さいたま市教育委員会は、2027年度採用(令和9年度採用)のさいたま市立学校教員採用選考試験で教員普通免許状を未所有でも受験可能な「小学校教員プレ・ライセンス特別選考」を新設し、採用の枠組みを拡充する。
さいたま市では、すべての子供たちの学びと育ちを支える意欲と情熱をもつ教員の確保と、多様な人材が活躍できる仕組みづくりを進めている。2027年度採用試験では、新たに社会人経験者を対象とした「小学校教員プレ・ライセンス特別選考」を新設。教員普通免許状を未所有でも受験可能な選考とし、受験機会を広げる。
3月25日に公表された実施要項によると、同選考の受験資格は「小学校教諭普通免許状を所有していない人」「2026年3月31日までに、民間企業、官公庁、教職員等で、正規採用または臨時採用として通算3年以上の勤務経験を有する人(休職期間等は除く)」の2つ。

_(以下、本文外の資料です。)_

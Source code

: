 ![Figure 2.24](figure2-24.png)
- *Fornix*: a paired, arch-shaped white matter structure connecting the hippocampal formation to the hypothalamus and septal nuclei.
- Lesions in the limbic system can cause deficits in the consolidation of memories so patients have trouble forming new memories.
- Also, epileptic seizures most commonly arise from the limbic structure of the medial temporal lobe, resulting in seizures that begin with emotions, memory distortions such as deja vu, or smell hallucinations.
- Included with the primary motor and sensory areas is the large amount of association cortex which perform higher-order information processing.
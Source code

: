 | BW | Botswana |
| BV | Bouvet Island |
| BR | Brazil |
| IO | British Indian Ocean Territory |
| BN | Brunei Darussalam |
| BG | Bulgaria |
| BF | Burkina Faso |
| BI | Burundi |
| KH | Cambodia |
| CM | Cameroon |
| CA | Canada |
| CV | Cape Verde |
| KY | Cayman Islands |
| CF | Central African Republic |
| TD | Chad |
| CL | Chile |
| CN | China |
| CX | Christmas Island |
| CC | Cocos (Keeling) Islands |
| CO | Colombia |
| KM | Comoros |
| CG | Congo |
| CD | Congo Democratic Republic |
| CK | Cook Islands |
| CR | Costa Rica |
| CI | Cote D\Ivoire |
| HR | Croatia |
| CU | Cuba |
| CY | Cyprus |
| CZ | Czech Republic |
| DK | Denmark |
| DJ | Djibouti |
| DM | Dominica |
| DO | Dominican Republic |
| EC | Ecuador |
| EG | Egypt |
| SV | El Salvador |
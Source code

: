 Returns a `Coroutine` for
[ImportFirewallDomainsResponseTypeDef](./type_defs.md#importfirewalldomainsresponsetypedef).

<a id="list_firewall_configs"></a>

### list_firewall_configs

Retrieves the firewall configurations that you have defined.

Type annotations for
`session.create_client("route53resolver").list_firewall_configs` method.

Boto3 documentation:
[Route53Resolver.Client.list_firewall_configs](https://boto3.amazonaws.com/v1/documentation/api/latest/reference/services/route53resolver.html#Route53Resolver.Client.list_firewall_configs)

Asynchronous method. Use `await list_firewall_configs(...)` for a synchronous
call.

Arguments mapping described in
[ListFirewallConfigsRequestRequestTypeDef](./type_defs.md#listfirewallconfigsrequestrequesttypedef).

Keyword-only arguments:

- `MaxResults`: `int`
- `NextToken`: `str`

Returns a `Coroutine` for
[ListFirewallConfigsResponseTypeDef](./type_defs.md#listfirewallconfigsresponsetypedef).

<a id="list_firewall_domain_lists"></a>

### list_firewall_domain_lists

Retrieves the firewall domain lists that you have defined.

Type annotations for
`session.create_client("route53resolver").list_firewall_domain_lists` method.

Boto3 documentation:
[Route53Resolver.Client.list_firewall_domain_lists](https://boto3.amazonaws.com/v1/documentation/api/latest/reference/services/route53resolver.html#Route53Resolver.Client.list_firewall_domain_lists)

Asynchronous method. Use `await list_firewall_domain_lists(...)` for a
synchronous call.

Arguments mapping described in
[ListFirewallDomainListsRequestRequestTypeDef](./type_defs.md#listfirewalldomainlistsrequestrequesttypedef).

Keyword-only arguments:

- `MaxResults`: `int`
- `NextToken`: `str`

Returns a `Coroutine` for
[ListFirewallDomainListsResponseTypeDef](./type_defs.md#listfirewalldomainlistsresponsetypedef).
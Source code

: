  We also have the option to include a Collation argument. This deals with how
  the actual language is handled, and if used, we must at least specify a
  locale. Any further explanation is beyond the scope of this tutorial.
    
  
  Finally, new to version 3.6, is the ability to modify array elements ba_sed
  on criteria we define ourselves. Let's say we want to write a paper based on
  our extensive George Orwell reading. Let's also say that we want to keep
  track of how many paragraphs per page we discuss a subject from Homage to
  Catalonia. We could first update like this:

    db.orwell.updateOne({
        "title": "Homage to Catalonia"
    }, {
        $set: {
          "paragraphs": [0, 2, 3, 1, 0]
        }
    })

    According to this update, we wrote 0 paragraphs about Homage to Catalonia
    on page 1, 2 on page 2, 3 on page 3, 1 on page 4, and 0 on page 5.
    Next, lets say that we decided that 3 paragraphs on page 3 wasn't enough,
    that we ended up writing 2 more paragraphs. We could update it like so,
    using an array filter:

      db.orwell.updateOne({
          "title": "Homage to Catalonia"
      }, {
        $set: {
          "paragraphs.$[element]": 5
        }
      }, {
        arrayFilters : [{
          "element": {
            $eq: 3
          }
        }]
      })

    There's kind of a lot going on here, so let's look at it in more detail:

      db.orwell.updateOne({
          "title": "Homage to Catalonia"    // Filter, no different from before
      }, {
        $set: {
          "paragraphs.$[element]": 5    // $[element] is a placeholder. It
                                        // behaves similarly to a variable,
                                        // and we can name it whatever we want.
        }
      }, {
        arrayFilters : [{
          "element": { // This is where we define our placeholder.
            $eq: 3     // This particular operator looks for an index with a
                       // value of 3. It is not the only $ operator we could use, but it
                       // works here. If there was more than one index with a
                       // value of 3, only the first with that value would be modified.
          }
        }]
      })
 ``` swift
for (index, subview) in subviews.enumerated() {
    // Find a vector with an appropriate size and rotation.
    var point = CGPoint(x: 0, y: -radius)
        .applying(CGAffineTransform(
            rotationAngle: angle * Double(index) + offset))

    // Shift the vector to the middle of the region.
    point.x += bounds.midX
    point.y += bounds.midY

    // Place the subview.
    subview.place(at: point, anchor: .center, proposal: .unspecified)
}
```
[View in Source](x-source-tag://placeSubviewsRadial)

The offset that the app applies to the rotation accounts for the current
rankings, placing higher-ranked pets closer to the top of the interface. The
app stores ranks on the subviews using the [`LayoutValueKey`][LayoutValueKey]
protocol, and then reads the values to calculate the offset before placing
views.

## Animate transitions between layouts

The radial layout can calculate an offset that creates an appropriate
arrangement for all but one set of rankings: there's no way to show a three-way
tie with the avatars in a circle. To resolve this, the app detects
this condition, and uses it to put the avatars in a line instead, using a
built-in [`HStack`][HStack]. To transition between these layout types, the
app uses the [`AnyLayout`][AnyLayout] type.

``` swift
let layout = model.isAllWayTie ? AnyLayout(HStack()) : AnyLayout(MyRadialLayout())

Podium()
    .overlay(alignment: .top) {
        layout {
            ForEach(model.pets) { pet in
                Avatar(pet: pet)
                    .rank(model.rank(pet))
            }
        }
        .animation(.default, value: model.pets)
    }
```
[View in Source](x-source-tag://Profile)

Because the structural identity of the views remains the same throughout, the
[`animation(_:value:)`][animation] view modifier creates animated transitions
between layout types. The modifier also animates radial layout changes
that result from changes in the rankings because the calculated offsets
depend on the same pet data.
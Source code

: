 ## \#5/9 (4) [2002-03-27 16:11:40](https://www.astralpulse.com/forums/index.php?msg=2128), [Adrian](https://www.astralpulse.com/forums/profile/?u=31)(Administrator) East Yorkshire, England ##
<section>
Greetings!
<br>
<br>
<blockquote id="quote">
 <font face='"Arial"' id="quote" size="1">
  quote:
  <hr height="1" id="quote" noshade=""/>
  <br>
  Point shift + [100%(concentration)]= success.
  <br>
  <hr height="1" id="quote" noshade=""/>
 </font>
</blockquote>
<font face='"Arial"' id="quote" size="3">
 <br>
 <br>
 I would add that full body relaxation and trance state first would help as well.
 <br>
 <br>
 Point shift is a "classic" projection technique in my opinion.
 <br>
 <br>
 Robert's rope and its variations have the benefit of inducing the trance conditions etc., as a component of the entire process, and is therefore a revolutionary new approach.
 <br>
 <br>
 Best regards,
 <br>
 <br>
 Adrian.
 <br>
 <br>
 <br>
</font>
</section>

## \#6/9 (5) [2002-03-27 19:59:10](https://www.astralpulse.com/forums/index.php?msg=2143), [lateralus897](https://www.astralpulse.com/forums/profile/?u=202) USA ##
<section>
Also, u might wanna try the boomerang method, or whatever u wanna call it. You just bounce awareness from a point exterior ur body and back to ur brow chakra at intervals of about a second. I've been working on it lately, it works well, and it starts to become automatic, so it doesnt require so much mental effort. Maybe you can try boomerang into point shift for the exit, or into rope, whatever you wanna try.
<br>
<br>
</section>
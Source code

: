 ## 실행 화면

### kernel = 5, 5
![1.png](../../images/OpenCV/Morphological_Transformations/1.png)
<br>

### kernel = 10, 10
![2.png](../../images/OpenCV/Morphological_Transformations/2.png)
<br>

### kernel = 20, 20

ほかの特別選考とは異なり、受験上の免除措置はなく、一般選考と同一の内容で実施される。一般選考の日程は、第1次試験が7月5日。第2次試験は、適性検査・論文・個人面接が8月8日に行われ、集団面接が8月22日または23日のいずれか1日で実施される。なお、音楽や英語などの実技試験対象者のみ、8月9日にも試験が行われる。 志願受付は4月6日午前9時から5月7日午後4時まで、Webサイトにて受け付ける。
合格者は、ただちに採用されるのではなく、免許取得のために採用候補者名簿への登載が猶予される。猶予期間は、免許状取得見込みの時期に応じて、1年間または2年間。なお、2029年3月31日までに小学校教諭普通免許状を取得できない場合は、採用候補者名簿に登載されず失効となる。
このほか、今回の試験では教職経験者の復帰を後押しする「ティーチャー・リターン選考」の実施時期を見直し、教員採用選考試験と同時期に実施する。また、教員普通免許状を未所有でも受験可能な「パイオニア特別選考」は継続実施する一方、「現職高等学校教員特別選考」と「英語ネイティブ特別選考」は休止する。
採用試験に関する説明会は4月3日から25日にかけて、さいたま市内の会場やオンラインにて計9回開催される。 申込みは、Webサイトより各説明会の前日まで受け付ける。